Work item: Below are some records; output exactly the lines from the line with "<kbd>up</kbd> / <kbd>page" to the line with "<kbd>down</kbd> / <kbd>page", both ends kept, and nothing more.

Dataset excerpts:
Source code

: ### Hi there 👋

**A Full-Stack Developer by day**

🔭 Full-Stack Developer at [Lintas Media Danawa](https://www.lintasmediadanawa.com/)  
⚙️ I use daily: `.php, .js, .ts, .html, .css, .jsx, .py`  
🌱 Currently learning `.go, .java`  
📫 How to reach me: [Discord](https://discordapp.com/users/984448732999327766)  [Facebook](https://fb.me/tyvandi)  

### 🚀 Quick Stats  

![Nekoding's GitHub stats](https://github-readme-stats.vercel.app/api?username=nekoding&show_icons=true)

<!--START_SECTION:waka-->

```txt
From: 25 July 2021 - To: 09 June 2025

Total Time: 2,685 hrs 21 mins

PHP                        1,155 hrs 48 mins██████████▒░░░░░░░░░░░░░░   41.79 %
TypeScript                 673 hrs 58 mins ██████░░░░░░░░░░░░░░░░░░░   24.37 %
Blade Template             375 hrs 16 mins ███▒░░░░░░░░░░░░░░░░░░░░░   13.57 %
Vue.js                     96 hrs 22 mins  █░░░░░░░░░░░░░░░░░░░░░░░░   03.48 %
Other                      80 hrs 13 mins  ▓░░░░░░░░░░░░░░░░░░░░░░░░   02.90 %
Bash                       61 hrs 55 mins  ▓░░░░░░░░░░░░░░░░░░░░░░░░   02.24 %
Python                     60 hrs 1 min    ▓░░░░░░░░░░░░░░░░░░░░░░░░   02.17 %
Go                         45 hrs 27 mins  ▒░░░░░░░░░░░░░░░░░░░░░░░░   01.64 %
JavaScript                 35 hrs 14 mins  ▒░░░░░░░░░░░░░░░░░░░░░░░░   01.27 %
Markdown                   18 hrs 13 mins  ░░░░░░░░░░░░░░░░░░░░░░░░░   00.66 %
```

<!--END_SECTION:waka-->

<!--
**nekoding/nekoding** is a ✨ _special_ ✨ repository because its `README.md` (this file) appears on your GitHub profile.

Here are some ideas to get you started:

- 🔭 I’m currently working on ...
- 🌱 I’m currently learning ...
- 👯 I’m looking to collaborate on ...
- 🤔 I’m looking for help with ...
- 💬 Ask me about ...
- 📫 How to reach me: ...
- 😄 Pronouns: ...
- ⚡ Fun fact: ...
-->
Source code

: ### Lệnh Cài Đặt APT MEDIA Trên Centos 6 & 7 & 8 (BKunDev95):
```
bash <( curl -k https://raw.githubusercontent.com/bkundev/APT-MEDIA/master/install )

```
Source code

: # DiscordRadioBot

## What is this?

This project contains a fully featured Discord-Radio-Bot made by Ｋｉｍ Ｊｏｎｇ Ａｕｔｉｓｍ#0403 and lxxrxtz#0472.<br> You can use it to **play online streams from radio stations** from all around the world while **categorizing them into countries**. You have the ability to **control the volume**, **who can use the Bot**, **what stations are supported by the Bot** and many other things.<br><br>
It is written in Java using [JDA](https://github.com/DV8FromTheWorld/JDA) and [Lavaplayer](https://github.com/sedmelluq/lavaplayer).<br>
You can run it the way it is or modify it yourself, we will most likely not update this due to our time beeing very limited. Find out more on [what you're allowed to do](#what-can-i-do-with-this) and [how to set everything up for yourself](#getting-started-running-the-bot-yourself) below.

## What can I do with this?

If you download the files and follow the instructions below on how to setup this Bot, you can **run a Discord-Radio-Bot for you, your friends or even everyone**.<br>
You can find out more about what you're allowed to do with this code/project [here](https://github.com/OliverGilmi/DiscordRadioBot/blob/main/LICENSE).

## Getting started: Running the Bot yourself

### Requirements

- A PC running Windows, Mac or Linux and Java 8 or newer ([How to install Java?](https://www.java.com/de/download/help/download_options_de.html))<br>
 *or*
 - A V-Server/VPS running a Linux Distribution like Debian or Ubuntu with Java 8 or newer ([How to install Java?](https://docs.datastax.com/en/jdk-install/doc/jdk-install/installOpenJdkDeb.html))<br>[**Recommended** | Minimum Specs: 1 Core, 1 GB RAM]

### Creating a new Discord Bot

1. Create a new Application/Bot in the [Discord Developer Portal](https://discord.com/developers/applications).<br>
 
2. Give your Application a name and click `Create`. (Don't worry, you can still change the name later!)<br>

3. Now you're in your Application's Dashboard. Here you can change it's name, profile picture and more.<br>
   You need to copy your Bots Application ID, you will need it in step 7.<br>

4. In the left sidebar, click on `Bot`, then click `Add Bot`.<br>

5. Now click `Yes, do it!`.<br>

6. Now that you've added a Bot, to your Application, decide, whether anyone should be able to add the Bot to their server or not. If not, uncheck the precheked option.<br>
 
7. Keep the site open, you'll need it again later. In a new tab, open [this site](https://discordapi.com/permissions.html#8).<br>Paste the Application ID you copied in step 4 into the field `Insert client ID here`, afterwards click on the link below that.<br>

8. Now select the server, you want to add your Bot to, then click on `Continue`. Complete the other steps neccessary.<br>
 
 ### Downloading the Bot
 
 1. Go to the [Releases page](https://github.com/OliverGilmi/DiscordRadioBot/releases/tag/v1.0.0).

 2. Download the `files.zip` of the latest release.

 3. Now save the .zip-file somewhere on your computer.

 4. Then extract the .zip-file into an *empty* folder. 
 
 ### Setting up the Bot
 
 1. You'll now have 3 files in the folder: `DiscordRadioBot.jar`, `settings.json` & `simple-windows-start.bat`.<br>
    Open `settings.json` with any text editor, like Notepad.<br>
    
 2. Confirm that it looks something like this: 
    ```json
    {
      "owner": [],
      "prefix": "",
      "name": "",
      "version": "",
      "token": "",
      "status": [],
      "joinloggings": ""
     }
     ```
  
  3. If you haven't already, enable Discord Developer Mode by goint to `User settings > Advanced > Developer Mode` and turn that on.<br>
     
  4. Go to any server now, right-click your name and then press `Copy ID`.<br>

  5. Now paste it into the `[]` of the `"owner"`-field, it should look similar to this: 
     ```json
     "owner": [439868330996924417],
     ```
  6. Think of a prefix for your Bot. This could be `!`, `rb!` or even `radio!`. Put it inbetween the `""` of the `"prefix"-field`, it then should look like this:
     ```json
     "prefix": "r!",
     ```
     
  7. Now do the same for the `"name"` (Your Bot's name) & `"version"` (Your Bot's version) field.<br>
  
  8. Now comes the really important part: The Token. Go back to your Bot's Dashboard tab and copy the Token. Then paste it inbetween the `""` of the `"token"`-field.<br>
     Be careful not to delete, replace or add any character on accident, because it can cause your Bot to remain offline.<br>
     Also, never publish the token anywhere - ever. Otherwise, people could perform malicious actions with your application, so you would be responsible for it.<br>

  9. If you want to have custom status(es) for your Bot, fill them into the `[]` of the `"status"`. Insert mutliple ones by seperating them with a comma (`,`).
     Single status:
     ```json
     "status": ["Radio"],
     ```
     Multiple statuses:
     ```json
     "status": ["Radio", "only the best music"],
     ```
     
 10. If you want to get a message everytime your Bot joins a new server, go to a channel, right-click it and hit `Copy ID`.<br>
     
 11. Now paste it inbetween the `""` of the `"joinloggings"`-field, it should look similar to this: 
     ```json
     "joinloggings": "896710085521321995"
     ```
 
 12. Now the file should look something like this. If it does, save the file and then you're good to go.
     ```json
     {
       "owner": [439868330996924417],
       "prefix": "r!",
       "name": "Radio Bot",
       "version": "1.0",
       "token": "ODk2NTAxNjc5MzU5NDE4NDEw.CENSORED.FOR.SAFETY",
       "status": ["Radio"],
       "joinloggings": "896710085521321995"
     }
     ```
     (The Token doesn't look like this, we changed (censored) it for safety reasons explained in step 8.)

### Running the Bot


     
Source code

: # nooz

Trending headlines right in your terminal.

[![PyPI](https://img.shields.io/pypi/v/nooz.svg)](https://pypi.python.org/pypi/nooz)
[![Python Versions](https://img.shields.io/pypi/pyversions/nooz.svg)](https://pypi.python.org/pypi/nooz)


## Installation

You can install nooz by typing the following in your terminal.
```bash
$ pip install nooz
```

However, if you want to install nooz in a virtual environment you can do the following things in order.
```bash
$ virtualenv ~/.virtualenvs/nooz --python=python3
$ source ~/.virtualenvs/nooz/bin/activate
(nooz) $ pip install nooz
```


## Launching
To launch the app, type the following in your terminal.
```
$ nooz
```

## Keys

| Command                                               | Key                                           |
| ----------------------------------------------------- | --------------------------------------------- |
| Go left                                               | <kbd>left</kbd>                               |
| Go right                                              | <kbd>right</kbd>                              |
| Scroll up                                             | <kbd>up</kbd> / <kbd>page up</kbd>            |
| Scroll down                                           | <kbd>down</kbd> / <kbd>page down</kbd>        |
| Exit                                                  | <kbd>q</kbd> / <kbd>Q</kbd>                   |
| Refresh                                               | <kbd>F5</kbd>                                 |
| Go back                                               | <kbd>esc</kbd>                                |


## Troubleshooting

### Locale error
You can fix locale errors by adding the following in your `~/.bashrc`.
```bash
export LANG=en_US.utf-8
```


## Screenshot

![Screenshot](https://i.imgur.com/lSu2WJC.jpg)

Result:
| Scroll up                                             | <kbd>up</kbd> / <kbd>page up</kbd>            |
| Scroll down                                           | <kbd>down</kbd> / <kbd>page down</kbd>        |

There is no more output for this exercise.